6. a kind of sheep full-length genome as described in claim 1 resurveys sequence analysis method, which is characterized in that the SNP data Information is therefrom to extract all in full-length genome dive by mutation analysis software GATK in the data basis in the comparison SNP site, do further filtering screening further according to mass value, depth and repeatability, finally obtain the SNP of high confidence level Data set, and it is annotated；Then distributed intelligence in each section of genome of SNP in the data set, analysis base are counted Because of the SNP mutation function classification of the heterozygosis ratio of SNP, the distributed intelligence of statistics SNP mutation mode and statistical coding region in group Information.

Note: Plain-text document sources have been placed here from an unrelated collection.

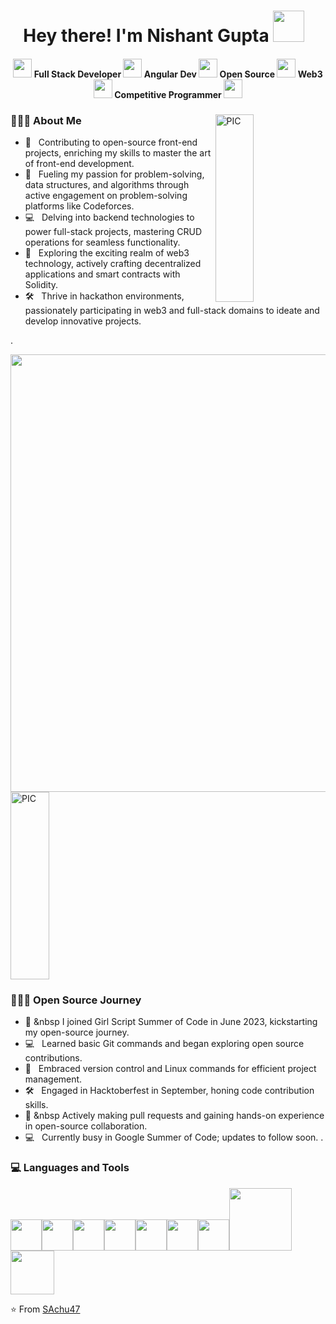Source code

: <h1 align="center">Hey there! I'm Nishant Gupta <img src="https://github.com/Anmol-Baranwal/Cool-GIFs-For-GitHub/assets/74038190/7bb1e704-6026-48f9-8435-2f4d40101348" width="50" >&nbsp;&nbsp;</h1>
<h4 align="center"><img src="https://github.com/Anmol-Baranwal/Cool-GIFs-For-GitHub/assets/74038190/79258361-c121-400c-8245-600b272b1eea" width="30" /> Full Stack Developer <img src="https://user-images.githubusercontent.com/74038190/216654095-6f6772e4-e433-4bba-9164-1ca6f463ac3f.gif" width="30" />  Angular Dev <img src="https://user-images.githubusercontent.com/74038190/216658113-c947be31-78e5-4064-9cb5-7d23b49164e6.gif" width="30" /> Open Source <img src="https://user-images.githubusercontent.com/74038190/216649449-3f087222-10d7-4132-b128-0bb0830cdb9a.gif" width="30" /> Web3 <img src="https://github.com/Anmol-Baranwal/Cool-GIFs-For-GitHub/assets/74038190/02d5a390-b263-43a4-981c-fbdc18c8b902" width="30" /> Competitive Programmer <img src="https://user-images.githubusercontent.com/74038190/216649426-0c2ee152-84d8-4707-85c4-27a378d2f78a.gif" width="30" /> </h4>
<div>
<img src="https://user-images.githubusercontent.com/74038190/216644497-1951db19-8f3d-4e44-ac08-8e9d7e0d94a7.gif" width="35%" height ="300px" align ="right" alt="PIC">

<div align="left"> 
  <h3> 👨🏻‍💻 About Me </h3>

  - 🎨 &nbsp; Contributing to open-source front-end projects, enriching my skills to master the art of front-end development.
  - 🚀 &nbsp; Fueling my passion for problem-solving, data structures, and algorithms through active engagement on problem-solving platforms like Codeforces.
  - 💻 &nbsp; Delving into backend technologies to power full-stack projects, mastering CRUD operations for seamless functionality.
  - 🌱 &nbsp; Exploring the exciting realm of web3 technology, actively crafting decentralized applications and smart contracts with Solidity.
  - 🛠️ &nbsp; Thrive in hackathon environments, passionately participating in web3 and full-stack domains to ideate and develop innovative projects.

.  
</div>
</div>
<div>
<img src="https://user-images.githubusercontent.com/74038190/212284100-561aa473-3905-4a80-b561-0d28506553ee.gif" width="700" algin = "center">
</div>

<div>
<img src="https://user-images.githubusercontent.com/74038190/212284145-bf2c01a8-c448-4f1a-b911-996024c84606.gif" width="35%" height="300px" algin="right" alt="PIC">
  
<div align="left"> 
  <h3> 👨🏻‍💻 Open Source Journey </h3>

  - 🚀 &nbsp I joined Girl Script Summer of Code in June 2023, kickstarting my open-source journey.
  - 💻 &nbsp; Learned basic Git commands and began exploring open source contributions.
  - 🌱 &nbsp; Embraced version control and Linux commands for efficient project management.
  - 🛠️ &nbsp; Engaged in Hacktoberfest in September, honing code contribution skills.
  - 🚀 &nbsp  Actively making pull requests and gaining hands-on experience in open-source collaboration.
  - 💻 &nbsp; Currently busy in Google Summer of Code; updates to follow soon.
.  
</div> 
</div>
<div>
  <h3> 💻 Languages and Tools </h3>
  <p>
   <img src="https://media.giphy.com/media/3rCcV6sC1o2GY/giphy.gif" width="50"><img src="https://media3.giphy.com/media/ln7z2eWriiQAllfVcn/200w.webp" width="50"><img src="https://i.giphy.com/media/LMt9638dO8dftAjtco/200.webp"   width="50"><img src="https://i.giphy.com/media/eNAsjO55tPbgaor7ma/200w.webp" width="50"><img src="https://i.giphy.com/media/IdyAQJVN2kVPNUrojM/200.webp" width="50"><img src="https://media3.giphy.com/media/kdFc8fubgS31b8DsVu/giphy.webp" width="50"><img src="https://media.giphy.com/media/SU2ic3wTfuC6JhD1lA/giphy.gif" width="50"><img src="https://media.giphy.com/media/kH1DBkPNyZPOk0BxrM/giphy.gif" width="100"><img src="https://media.giphy.com/media/SsCYf6DRFJrOpP0IoM/giphy.gif" width="70">
  <p>
</div> 

⭐️ From [SAchu47](https://github.com/SAchu47)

7. a kind of sheep full-length genome as described in claim 1 resurveys sequence analysis method, which is characterized in that the InDel number It is believed that breath be in the data basis in the comparison by mutation analysis software GATK therefrom extract it is all in full-length genome The potential site InDel, does further filtering screening further according to mass value, depth and repeatability, finally obtains high confidence level InDel data set, and it is annotated；Then distribution of the InDel in each section of genome in the data set is counted to believe The InDel functional mutant classification information of breath, the distributed intelligence of statistics InDel Catastrophe Model and statistical coding region.

8. a kind of sheep full-length genome as described in claim 1 resurveys sequence analysis method, which is characterized in that the SV data letter Breath is to analyze software DELLY by chromosomal structural variation in the data basis in the comparison therefrom to extract in full-length genome All potential sites SV, do further filtering screening further according to mass value, depth and repeatability, finally obtain high credible The SV data set of degree, and it is annotated；Then the variation type of SV and all types of in genome is counted in the data set The distributed intelligence in each section, statistics SV location distribution information in the genome and the distribution of lengths information for counting SV.

9. a kind of sheep full-length genome as described in claim 1 resurveys sequence analysis method, which is characterized in that the method includes Step (5) carries out functional annotation to all genes.